■ **TASK ITEM**: In the records below, find each line with the word "Controls" and copy it.

************

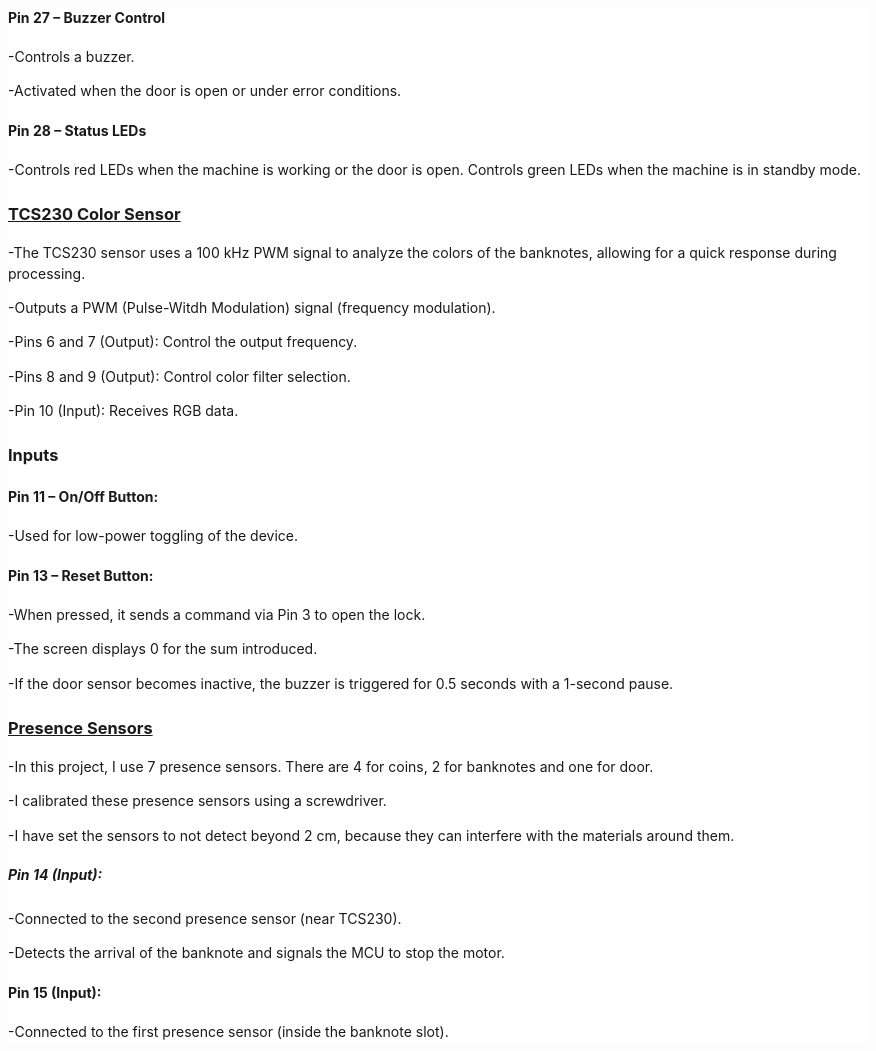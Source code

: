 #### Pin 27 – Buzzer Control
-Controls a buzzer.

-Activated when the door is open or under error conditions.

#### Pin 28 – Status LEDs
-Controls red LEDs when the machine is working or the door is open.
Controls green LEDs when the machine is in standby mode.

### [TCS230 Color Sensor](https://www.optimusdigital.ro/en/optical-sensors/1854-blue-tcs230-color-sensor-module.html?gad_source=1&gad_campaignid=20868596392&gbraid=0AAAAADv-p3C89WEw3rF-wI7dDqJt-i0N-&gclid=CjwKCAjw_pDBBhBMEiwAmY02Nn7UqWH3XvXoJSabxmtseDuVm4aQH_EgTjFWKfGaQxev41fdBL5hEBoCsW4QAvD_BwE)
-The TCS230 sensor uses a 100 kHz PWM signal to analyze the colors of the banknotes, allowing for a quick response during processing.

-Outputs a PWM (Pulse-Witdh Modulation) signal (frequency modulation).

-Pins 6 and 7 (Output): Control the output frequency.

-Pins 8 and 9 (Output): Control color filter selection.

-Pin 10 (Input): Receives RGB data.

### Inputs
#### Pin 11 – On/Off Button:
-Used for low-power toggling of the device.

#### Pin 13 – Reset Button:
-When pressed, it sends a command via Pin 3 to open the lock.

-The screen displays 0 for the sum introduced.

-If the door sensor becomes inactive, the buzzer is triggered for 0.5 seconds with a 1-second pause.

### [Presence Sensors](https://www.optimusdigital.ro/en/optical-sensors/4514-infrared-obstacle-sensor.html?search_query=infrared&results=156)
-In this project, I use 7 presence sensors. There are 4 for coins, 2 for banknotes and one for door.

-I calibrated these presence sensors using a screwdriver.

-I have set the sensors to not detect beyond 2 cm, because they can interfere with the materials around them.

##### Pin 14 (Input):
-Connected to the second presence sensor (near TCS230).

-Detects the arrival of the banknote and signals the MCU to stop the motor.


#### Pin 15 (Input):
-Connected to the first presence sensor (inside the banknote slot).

************

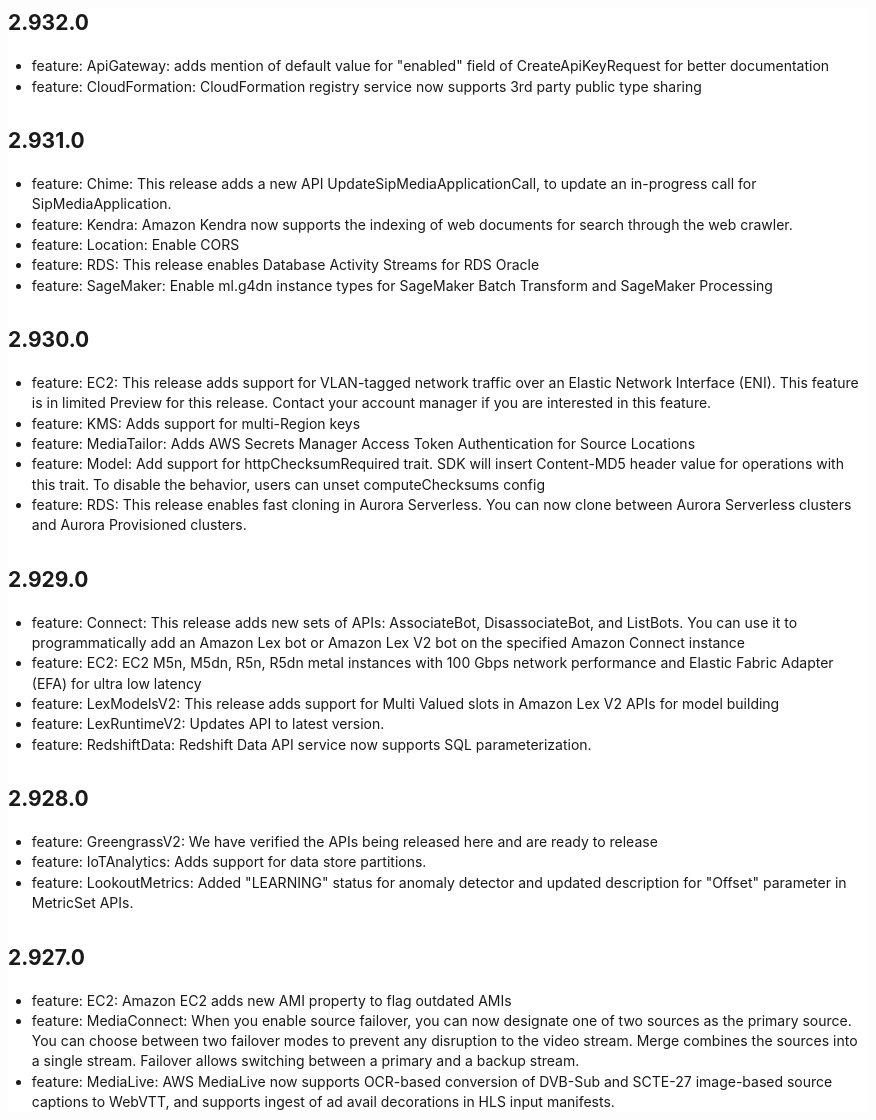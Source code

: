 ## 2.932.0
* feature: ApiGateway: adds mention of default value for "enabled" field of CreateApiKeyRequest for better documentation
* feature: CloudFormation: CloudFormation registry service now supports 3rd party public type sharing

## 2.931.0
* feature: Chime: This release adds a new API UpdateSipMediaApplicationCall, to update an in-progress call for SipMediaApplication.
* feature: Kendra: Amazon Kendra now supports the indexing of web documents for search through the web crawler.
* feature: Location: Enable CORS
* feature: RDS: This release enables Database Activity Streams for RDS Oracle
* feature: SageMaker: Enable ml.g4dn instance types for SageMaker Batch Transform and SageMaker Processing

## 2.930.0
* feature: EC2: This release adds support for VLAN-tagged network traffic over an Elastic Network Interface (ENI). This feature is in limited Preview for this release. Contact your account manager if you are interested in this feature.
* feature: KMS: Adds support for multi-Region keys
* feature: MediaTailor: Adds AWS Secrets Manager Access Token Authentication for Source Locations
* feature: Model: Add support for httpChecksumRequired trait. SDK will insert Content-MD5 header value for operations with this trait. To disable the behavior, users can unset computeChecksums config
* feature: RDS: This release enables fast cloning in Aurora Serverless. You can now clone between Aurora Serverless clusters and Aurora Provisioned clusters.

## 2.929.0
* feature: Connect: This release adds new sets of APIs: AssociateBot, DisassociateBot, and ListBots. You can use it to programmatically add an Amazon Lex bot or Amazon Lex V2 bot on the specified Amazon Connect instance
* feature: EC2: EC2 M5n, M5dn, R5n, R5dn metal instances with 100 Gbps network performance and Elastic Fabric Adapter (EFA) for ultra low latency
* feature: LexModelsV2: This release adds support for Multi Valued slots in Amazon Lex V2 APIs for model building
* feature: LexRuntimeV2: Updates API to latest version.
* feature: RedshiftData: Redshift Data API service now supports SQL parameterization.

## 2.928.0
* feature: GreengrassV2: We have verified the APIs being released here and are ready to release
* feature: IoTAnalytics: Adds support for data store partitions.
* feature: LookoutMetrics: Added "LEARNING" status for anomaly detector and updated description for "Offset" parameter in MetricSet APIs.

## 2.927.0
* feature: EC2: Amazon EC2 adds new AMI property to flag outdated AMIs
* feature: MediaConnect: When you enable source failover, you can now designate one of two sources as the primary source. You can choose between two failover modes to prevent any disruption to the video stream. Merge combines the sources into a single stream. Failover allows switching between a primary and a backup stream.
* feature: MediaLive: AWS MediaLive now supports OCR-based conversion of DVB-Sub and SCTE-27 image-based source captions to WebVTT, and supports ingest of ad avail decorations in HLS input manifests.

************

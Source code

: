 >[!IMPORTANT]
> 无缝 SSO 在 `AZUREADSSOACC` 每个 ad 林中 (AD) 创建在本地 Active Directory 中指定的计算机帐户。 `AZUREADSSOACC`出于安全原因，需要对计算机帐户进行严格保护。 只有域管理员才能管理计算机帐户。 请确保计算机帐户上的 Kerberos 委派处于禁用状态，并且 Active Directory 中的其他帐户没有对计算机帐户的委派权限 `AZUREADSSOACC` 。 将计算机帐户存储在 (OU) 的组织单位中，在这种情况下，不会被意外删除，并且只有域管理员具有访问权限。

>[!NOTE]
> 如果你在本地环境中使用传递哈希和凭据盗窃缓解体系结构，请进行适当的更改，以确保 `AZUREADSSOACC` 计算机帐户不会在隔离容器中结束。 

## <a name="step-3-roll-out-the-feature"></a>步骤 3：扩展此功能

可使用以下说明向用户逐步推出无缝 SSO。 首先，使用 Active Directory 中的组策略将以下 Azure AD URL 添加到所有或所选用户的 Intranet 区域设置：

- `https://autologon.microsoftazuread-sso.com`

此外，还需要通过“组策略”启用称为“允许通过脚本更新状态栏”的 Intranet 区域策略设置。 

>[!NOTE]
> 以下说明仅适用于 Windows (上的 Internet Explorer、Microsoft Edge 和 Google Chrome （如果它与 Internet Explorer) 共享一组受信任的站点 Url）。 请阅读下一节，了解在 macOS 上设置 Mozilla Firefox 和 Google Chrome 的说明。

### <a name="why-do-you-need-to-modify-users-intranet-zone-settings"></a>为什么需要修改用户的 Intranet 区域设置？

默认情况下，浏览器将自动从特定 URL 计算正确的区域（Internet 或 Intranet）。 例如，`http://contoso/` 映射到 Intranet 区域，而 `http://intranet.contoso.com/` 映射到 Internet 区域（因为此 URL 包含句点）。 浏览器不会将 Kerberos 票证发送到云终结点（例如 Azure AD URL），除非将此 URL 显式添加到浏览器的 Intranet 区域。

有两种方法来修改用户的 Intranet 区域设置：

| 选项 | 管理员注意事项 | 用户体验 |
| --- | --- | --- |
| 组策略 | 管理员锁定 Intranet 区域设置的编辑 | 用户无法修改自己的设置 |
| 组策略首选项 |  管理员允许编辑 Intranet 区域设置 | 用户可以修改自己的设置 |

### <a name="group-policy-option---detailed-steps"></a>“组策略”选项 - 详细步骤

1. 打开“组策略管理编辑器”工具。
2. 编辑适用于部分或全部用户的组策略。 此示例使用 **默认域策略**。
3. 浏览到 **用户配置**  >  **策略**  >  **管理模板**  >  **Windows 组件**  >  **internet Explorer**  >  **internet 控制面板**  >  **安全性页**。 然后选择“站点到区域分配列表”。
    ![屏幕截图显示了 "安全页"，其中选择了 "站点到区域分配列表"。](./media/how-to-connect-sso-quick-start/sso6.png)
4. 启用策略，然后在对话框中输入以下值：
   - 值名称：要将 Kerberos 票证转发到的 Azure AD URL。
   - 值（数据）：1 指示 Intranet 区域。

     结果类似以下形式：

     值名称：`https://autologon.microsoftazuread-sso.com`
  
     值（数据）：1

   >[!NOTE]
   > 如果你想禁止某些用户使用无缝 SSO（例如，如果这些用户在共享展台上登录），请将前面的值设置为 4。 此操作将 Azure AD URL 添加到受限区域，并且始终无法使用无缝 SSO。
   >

************

■ **RESULT FOR THIS TASK**:
-Controls a buzzer.
-Controls red LEDs when the machine is working or the door is open.
Controls green LEDs when the machine is in standby mode.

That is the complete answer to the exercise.